24. Ze grepen hem en gooiden hem in de put. Die was leeg: er stond geen water in.

25. Daarna gingen ze zitten eten. Toen ze opkeken, zagen ze een karavaan van Ismaëlieten aankomen. Hun kamelen droegen specerijen, balsemhars en mirre . De karavaan was op weg van Gilead naar Egypte.

26. Juda zei tegen zijn broers: "Wat hebben we er aan als we onze broer doden en ergens verbergen?

27. We kunnen hem veel beter aan de Ismaëlieten verkopen! Dan doden we hem niet, want hij is tenslotte onze eigen broer." Zijn broers vonden het een goed plan.

28. Toen de handelaars uit Midian voorbij kwamen, trokken de broers Jozef uit de put en verkochten hem voor 20 zilverstukken aan de Ismaëlieten.

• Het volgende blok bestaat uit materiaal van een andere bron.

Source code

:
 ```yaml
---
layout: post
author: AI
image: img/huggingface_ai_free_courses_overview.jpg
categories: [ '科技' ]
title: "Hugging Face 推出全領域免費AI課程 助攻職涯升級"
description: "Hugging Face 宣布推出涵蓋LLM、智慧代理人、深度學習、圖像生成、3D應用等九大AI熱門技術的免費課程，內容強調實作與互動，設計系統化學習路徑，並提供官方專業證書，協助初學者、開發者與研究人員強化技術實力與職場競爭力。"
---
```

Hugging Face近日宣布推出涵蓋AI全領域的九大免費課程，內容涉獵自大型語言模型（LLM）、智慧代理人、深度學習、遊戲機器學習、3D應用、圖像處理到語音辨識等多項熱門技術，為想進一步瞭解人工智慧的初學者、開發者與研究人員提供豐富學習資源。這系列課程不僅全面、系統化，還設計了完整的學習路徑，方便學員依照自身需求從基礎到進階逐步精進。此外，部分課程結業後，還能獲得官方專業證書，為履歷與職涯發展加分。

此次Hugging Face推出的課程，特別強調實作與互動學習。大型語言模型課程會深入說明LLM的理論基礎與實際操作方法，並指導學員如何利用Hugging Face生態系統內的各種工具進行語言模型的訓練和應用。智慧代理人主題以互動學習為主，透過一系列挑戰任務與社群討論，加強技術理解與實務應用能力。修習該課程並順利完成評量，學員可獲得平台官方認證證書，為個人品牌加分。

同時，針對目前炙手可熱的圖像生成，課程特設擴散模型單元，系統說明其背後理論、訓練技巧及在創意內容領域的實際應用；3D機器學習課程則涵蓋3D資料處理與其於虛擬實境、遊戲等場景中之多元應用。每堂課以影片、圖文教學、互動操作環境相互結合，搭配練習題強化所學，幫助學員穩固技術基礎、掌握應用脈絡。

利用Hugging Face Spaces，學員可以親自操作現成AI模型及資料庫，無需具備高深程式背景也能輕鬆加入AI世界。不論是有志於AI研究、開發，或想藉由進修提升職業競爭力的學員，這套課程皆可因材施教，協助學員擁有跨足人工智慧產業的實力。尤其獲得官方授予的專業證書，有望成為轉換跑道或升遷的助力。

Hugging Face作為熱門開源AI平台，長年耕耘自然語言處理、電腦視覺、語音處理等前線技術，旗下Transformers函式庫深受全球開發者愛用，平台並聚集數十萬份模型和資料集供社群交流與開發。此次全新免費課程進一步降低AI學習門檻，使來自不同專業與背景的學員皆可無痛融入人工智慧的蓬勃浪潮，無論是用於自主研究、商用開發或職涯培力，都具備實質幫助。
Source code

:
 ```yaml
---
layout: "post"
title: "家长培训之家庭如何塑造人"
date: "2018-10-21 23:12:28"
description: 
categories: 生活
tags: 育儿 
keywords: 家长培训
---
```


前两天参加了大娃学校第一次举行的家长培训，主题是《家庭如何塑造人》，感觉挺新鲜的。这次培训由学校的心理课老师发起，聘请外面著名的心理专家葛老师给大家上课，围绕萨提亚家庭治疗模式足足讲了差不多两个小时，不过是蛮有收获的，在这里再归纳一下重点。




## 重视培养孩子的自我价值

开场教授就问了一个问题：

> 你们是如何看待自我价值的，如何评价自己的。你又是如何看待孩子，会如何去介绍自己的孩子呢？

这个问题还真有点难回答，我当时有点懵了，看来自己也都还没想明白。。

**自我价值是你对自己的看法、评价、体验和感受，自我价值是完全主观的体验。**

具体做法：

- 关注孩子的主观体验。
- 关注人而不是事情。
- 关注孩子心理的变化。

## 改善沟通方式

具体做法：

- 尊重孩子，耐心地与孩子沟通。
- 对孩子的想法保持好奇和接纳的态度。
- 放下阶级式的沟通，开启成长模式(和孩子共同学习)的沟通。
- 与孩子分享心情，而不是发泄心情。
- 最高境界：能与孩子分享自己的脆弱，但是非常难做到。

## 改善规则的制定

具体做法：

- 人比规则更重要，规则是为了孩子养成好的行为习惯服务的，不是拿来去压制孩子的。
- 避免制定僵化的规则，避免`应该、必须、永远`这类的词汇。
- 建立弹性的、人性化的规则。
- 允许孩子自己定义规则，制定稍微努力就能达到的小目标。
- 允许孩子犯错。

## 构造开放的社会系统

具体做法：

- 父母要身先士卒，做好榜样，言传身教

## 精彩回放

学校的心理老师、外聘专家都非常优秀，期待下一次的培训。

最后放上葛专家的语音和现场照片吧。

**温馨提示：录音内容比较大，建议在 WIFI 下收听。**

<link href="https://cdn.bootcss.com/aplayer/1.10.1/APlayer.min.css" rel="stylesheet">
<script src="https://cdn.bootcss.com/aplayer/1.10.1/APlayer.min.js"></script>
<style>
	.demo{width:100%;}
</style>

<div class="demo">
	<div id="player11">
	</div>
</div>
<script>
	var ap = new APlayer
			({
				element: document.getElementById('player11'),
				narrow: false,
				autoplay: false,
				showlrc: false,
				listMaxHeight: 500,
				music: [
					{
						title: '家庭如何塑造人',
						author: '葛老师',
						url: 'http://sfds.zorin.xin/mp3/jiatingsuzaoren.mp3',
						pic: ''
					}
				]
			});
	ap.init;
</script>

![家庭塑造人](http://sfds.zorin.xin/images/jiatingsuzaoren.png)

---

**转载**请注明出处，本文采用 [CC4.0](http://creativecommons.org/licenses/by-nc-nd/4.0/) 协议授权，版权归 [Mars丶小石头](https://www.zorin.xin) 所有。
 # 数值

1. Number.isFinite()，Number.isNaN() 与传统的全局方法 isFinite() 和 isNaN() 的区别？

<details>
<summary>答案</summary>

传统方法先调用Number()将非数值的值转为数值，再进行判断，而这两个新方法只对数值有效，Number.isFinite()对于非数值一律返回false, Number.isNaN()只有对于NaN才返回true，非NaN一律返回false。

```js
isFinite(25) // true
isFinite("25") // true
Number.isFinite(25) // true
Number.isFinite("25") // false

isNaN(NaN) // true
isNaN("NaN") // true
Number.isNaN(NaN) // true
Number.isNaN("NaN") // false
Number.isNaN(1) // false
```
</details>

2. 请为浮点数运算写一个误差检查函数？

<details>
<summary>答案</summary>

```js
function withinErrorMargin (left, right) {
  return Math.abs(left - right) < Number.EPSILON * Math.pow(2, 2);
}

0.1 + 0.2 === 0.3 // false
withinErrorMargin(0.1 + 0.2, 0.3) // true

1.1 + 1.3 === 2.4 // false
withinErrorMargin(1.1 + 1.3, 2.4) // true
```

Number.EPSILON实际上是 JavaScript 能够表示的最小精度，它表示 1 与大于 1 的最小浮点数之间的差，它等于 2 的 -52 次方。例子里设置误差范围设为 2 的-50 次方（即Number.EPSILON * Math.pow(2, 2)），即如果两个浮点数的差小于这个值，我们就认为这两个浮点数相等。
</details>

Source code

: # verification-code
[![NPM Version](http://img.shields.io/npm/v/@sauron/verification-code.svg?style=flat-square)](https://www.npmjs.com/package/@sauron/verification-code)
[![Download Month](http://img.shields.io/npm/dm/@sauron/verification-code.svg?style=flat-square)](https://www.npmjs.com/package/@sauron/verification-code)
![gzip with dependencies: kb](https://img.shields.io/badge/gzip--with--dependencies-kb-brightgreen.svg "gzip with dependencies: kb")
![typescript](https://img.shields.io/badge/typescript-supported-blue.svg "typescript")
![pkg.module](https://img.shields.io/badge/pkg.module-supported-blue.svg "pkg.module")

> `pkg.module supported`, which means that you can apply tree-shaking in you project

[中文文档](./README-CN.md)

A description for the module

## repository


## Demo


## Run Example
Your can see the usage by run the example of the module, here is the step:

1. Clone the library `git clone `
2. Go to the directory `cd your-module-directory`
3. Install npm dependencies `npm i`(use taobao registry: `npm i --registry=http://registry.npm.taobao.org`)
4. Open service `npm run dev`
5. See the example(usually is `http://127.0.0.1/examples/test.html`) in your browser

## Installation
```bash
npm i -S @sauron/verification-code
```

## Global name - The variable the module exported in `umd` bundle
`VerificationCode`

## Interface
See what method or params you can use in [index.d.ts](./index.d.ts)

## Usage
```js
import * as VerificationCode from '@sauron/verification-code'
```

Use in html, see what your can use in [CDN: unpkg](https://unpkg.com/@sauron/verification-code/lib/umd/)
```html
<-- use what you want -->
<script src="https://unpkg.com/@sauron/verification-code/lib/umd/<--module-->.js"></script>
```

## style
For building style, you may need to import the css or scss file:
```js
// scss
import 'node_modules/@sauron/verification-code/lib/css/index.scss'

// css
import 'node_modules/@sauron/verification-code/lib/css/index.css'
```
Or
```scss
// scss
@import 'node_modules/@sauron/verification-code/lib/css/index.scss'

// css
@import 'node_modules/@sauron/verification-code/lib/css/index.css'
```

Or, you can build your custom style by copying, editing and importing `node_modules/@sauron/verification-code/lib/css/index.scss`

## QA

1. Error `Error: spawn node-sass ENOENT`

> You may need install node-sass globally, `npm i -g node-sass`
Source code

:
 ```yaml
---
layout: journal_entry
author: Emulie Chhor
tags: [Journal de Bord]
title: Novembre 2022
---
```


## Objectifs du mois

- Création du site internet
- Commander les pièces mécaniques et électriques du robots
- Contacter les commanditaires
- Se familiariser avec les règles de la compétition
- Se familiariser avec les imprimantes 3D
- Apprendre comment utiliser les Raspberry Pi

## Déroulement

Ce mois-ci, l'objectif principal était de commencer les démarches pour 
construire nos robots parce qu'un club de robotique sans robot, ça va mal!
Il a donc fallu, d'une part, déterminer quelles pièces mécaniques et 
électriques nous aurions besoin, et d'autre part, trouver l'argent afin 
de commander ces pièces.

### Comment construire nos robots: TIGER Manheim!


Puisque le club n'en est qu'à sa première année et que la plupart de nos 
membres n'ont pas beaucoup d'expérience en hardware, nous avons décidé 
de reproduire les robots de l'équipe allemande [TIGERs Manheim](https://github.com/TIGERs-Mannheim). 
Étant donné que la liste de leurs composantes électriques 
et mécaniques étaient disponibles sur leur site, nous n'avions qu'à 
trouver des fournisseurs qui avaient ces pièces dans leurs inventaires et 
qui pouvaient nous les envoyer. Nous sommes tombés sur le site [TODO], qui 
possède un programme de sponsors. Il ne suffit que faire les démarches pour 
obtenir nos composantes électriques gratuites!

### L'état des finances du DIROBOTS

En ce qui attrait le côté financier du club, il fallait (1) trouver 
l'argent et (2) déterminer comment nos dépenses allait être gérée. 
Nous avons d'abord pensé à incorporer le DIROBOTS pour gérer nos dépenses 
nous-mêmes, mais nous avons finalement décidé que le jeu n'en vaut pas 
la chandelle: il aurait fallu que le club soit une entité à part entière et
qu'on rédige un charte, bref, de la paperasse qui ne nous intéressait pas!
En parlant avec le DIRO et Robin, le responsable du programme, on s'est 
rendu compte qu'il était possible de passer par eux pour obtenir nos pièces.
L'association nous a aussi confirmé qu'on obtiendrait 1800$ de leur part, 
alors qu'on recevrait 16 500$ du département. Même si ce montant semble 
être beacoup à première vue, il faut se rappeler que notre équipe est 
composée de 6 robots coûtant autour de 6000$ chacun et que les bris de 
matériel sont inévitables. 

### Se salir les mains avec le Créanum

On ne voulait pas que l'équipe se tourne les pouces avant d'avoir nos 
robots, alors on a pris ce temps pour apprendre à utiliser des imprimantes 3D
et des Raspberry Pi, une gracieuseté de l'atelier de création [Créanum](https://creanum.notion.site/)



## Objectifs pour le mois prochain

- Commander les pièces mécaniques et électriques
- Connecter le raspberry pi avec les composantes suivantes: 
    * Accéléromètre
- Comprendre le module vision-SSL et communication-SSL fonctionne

Zij namen Jozef mee naar Egypte.

29. Toen Ruben bij de put kwam, zag hij dat Jozef daar niet meer was.

30. Hij scheurde zijn kleren [ als teken van verdriet ], ging naar zijn broers terug en zei: "De jongen is er niet! Wat moet ik doen? [ Zo durf ik niet bij mijn vader komen! ]"

31. Toen namen ze Jozefs mooie gekleurde mantel, slachtten een geitje en doopten de mantel in het bloed.

32. Ze lieten de mantel naar hun vader brengen met de boodschap: "Kijk eens wat we hebben gevonden. Is dat soms de mantel van uw zoon?"

33. Jakob herkende de mantel en zei: "Ja! Dat is de mantel van mijn zoon! Een wild dier heeft Jozef opgegeten!"

34. Hij scheurde zijn kleren, deed rouwkleren aan en treurde lang over zijn zoon.

35. Al zijn zonen en dochters deden hun best om hem te troosten. Maar hij wilde zich niet laten troosten. Hij zei: "Nee, ik zal blijven treuren totdat ik sterf en naar mijn zoon in het dodenrijk ga." Zo treurde zijn vader over hem.

36. De handelaars uit Midian verkochten Jozef in Egypte aan Potifar. Potifar was een dienaar aan het hof van de Farao. Hij was het hoofd van de lijfwacht van de koning.